SNCF : comment tuer son potentiel d'innovation en quelques mois ?

Le simple changement de direction à la SNCF a provoqué un ralentissement considérable du changement par l'innovation que son prédécesseur avait mis en place. C'est un très bon cas d'école pour prendre conscience du poids du management sur le potentiel d'innovation d'une entreprise.

Depuis octobre 2010, l'image de la SNCF se dégrade malgré la démarche "client" et professionnelle des personnels au contact des clients, toujours plus aimables, serviables et commerçants.
Pour autant, ceci est l'arbre qui cache la forêt. TGV perpétuellement en retard (2 heures par ci, 1 heure 30 par là), incidents techniques à répétitions, "bidouillages contractuels" pour limiter l'impact des remboursements, passage de l'information à la désinformation, aucune mise en synergie des acteurs de la SNCF... Comment expliquer cette dégradation constatée ces 6 derniers mois ?
A travers cet exemple, nous pouvons tirer plusieurs enseignements permettant de comprendre le poids du dirigeant sur la capacité d'innovation d'une entreprise

1- Le poids de la politique d'entreprise mise en place : l'organisation sous mode "centre de profits" est très intéressant d'un point de vue "contrôle de gestion" mais crée des ruptures dans la mise en synergie entre les services.

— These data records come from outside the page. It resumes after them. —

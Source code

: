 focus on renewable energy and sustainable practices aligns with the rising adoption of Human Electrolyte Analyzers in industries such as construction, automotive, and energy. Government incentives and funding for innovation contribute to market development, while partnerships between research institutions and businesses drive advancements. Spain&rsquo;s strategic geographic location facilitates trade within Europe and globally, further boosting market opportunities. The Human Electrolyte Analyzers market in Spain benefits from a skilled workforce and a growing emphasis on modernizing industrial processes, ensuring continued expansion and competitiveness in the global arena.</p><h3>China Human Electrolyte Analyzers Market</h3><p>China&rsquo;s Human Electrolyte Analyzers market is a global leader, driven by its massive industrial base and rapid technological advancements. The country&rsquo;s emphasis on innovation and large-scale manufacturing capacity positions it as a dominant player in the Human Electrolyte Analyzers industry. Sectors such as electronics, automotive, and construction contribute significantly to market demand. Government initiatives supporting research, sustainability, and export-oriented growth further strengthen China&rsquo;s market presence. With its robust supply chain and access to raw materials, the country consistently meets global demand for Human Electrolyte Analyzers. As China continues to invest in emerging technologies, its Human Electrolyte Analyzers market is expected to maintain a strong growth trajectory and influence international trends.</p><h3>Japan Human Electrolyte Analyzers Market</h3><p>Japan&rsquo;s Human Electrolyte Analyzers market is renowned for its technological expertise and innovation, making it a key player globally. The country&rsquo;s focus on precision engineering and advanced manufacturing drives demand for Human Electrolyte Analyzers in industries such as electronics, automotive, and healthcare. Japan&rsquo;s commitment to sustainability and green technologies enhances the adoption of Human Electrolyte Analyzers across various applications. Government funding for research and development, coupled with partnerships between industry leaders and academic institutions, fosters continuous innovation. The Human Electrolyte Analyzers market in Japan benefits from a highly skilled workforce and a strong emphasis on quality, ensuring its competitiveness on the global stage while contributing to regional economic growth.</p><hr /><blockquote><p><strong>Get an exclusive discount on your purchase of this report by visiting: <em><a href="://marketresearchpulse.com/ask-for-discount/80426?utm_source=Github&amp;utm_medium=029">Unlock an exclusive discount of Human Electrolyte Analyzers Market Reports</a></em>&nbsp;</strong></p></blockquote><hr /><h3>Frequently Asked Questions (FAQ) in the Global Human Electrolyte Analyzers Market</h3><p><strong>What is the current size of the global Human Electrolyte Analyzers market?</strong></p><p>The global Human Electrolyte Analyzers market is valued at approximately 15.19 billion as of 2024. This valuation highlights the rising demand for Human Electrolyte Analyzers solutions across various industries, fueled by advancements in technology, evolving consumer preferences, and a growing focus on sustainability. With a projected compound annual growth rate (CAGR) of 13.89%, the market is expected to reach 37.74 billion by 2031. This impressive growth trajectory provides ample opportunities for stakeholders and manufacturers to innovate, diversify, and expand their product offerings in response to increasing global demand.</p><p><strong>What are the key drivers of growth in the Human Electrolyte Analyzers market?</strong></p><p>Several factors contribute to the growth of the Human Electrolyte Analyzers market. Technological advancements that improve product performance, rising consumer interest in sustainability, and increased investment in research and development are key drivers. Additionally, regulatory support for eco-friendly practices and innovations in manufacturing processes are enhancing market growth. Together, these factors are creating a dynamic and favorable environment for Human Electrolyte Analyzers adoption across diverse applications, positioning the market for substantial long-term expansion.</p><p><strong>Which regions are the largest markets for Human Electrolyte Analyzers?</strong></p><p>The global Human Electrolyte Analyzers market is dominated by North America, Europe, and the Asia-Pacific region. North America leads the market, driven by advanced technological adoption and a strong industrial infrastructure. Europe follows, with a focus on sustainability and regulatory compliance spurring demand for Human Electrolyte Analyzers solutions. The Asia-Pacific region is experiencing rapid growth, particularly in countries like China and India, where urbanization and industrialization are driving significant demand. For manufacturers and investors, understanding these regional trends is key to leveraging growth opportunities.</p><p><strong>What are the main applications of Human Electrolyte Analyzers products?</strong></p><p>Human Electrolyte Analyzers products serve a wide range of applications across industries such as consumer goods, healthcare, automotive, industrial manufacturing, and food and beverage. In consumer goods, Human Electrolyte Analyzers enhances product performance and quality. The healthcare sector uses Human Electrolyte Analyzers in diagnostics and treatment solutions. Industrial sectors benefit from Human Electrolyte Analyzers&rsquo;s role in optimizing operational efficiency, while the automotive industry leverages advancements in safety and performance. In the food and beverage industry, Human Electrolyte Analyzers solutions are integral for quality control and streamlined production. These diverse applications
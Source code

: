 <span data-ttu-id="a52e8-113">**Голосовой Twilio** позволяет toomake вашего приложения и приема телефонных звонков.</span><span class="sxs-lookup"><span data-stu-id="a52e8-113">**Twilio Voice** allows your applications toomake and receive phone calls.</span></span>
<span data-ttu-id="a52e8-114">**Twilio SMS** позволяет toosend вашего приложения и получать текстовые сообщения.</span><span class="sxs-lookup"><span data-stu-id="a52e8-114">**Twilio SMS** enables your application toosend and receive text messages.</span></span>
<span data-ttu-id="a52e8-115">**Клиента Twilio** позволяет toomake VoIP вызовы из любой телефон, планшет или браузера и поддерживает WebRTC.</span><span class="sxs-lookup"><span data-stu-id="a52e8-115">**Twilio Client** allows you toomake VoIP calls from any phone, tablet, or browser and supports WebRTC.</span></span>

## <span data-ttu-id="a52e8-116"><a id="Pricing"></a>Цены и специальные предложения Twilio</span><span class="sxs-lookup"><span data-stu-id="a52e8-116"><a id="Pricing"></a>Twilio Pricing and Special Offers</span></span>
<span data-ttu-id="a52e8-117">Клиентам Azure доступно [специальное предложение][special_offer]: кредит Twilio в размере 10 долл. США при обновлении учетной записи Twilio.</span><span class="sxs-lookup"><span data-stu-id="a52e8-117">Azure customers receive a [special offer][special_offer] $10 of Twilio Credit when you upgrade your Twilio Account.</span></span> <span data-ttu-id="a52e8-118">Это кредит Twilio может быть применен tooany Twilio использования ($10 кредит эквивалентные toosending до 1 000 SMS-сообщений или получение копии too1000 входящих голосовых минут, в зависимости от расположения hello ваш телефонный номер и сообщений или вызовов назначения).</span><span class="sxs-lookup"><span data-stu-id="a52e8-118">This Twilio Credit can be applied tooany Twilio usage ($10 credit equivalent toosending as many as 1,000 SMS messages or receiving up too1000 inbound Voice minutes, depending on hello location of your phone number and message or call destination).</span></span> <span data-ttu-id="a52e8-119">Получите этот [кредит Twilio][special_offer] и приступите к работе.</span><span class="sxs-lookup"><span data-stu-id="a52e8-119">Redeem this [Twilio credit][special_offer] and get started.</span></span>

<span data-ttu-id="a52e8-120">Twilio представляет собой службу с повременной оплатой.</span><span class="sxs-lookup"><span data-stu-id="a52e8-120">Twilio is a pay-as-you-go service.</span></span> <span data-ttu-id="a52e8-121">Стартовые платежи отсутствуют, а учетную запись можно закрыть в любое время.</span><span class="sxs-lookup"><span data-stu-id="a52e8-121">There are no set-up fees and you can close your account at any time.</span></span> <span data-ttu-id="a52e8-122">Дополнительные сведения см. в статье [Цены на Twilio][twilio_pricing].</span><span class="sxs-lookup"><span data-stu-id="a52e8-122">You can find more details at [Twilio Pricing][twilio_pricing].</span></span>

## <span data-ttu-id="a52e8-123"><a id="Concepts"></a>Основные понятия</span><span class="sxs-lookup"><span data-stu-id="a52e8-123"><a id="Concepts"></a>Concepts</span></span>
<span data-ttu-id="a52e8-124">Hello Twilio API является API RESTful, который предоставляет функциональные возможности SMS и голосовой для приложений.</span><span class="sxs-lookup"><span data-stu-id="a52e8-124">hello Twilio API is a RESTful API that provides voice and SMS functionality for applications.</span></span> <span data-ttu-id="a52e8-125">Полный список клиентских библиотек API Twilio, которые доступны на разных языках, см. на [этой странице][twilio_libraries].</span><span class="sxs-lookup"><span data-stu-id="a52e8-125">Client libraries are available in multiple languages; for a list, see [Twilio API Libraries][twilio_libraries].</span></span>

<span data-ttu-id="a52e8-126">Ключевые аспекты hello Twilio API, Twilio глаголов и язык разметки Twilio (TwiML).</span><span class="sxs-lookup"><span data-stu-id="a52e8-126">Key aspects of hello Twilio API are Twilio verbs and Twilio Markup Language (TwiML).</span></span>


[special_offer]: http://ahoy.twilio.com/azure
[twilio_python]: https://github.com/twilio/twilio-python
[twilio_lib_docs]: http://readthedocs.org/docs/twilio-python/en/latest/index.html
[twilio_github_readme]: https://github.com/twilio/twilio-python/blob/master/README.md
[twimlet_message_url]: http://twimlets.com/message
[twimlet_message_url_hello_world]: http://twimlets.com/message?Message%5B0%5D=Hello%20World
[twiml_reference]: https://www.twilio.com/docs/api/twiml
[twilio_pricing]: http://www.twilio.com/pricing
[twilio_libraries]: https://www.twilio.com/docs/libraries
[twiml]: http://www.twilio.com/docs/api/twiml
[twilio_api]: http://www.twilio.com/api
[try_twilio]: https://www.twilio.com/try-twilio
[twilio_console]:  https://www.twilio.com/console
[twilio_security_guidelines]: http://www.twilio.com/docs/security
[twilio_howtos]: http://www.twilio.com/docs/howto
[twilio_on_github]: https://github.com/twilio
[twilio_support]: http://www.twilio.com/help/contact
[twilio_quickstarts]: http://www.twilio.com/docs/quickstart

Des salariés deviennent "taylorisés" dans leurs actions, ce qui fait que votre organisation se rigidifie et vous ne pouvez plus faire face aux ajustements que demande le quotidien : la véritable "arthrose organisationnelle"

2- Le poids du dialogue social : fortement lié à la politique d'entreprise, l'absence de véritable dialogue social au sens où tous ces échanges entre parties prenantes de la SNCF doivent tenir compte des intérêts de l'entreprise, des salariés mais aussi des clients, est un frein à l'innovation qui a besoin de la contribution volontaire de chacun pour atteindre les objectifs communs

3- Le mépris du marché : mépriser les clients, ne pas assumer ses responsabilités etc., sont autant d'éléments qui décrédibilisent la direction d'une entreprise et rompt le lien de confiance avec le marché.

4- La non maitrise de la qualité, ennemi de l'innovation : vouloir innover c'est bien, mettre des lecteurs DVD dans les trains c'est parfait, mais il faut au minimum qu'ils remplissent leur fonctions principales : transporter les gens selon les conditions contractuelles (horaires) engagées. Et nous touchons du doigt un élément important : tout le monde peut innover que si et seulement si les "fondamentaux" de son activité sont sous contrôle et de qualité. On voit bien le lien entre la qualité et l'innovation


A tort, la SNCF n'a que trop rarement été mise en avant pour ses innovations, ses démarches d'innovation sous l'époque Gallois. Aujourd'hui la direction en place est en train de définitivement tuer cette capacité d'adaptation qui était en train d'être mise en place et qui est indispensable pour passer le cap de l'ouverture des marchés.
On nous parlera de quelques résultats mais qui ne sont que la conséquence de l'équipe dirigeante précédente. Je pense que SNCF perd son âme car la direction est incapable de proposer une vision fédératrice autour de laquelle l'ensemble des salariés et des usagers pourraient s'y reconnaitre et contribuer chacun à leur niveau à l'évolution de cette entreprise historique.
La SNCF, comme d'autres, est en mal de dirigeants visionnaires, capable de s'entourer d'une équipe efficace et ayant assez la foi pour trouver les ressources charismatiques pour tirer tout un groupe derrière lui.